Performance of clustered index and clustered primary key

Question

Performance of clustered index and clustered primary key

N_Muller

SSCarpal Tunnel

Points: 4037
More actions
March 30, 2017 at 10:37 am

#336687

I have a table with millions of rows that stores measurement data. Data get inserted in batches of thousand of records every 5 minutes as we received web service messages. I have no control over the data submitter, so it is possible that I have duplicate or multiple data sets for the same widget.
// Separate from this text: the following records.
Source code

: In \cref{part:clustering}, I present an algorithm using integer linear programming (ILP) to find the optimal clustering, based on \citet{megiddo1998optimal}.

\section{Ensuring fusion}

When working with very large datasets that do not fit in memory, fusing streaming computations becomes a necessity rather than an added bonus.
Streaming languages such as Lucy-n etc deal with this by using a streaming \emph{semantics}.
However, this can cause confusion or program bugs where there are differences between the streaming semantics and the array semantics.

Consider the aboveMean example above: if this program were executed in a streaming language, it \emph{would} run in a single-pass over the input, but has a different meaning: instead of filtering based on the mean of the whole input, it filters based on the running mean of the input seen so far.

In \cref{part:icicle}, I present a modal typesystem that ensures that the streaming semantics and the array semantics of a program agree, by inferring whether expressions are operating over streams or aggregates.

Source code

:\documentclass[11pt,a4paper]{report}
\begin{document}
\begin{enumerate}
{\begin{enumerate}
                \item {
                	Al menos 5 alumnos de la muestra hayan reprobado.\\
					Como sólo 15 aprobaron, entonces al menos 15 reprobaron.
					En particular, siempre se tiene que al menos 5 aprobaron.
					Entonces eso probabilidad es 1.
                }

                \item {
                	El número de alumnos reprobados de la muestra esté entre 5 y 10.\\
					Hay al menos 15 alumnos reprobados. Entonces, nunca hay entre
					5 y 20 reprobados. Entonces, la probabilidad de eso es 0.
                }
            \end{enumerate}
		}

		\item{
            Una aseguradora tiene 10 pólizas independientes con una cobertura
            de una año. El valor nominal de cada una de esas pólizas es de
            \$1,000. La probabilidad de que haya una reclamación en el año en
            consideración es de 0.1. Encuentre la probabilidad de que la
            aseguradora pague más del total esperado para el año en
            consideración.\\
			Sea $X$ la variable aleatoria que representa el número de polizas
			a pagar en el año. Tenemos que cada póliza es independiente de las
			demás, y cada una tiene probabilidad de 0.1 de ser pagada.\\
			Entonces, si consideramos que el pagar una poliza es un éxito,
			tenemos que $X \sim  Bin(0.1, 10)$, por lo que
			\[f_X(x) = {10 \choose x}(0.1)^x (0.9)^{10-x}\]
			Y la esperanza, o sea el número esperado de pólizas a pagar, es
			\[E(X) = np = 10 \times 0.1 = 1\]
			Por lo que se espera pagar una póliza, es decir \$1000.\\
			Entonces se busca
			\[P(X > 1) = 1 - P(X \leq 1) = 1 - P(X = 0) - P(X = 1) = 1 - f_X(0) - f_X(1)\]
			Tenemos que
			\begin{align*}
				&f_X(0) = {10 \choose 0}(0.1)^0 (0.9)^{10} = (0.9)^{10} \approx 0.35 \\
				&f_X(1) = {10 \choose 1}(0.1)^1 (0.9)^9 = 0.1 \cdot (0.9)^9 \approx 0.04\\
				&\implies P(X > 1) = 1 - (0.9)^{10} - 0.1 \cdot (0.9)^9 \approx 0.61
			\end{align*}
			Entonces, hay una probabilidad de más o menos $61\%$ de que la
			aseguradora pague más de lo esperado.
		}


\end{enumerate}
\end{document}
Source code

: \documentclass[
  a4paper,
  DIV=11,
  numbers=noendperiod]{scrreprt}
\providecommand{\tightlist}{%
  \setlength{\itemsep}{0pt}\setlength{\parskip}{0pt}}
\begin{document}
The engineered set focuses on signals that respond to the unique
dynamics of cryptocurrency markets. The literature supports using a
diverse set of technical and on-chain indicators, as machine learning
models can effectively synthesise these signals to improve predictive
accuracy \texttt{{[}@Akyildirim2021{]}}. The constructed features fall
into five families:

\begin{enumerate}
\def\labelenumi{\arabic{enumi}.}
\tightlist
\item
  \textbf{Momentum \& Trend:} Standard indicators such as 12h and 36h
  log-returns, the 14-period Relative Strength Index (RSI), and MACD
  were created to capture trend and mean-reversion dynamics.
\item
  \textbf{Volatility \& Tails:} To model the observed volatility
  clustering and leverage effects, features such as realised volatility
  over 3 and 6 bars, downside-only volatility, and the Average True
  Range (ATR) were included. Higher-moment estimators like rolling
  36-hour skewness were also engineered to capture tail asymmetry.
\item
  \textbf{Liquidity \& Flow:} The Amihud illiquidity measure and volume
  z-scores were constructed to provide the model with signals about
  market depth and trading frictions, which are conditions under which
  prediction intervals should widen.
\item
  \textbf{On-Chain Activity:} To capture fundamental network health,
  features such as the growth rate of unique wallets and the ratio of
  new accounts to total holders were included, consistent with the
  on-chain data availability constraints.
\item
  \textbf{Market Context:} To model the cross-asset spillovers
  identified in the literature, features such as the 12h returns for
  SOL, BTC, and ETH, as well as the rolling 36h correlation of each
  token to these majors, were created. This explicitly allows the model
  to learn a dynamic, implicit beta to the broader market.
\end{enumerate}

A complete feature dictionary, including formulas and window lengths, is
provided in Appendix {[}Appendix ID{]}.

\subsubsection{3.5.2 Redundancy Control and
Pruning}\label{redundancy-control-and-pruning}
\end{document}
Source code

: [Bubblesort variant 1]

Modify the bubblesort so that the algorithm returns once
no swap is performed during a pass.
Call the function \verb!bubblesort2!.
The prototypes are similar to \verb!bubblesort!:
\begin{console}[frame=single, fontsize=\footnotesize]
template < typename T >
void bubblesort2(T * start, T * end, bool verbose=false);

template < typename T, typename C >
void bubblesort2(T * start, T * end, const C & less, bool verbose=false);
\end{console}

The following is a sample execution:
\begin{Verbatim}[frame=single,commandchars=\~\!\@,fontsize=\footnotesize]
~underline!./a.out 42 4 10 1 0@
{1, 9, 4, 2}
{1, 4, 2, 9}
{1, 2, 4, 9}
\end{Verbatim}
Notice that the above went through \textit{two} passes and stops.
I'm storing the data in a table that structurally looks like:
CREATE TABLE MyTable (
DataInsertTime DATETIME2(2),
WidgetID INT,
Value INT
)
Because of the possibility of duplicate data, I can't create a PK, unless I add an IDENTITY column or some other value that guarantees uniqueness. I always query the data for a given widget and point in time, so my queries always include DataInsertTime. My question is what would perform better? The table with no PK and a clustered index in DataInsertTime and WidgetID, or add the IDENTITY column and a clustered PK on DataInsertTime, WidgetID, ID (IDENTITY COLUMN)?
I have always stayed away from creating the PK if I didn't have to. The PK gives me nothing and I always thought that there would be an adverse impact on performance if SQL Server needs to assure uniqueness and manage an index with a additional column. Someone told me that adding the PK would always improve performance, even if I retrieve data from non-unique portion of the PK, such as DataInsertTime and WidgetID.
I would appreciate your comments. Thanks

Viewing 7 posts - 1 through 6 (of 6 total)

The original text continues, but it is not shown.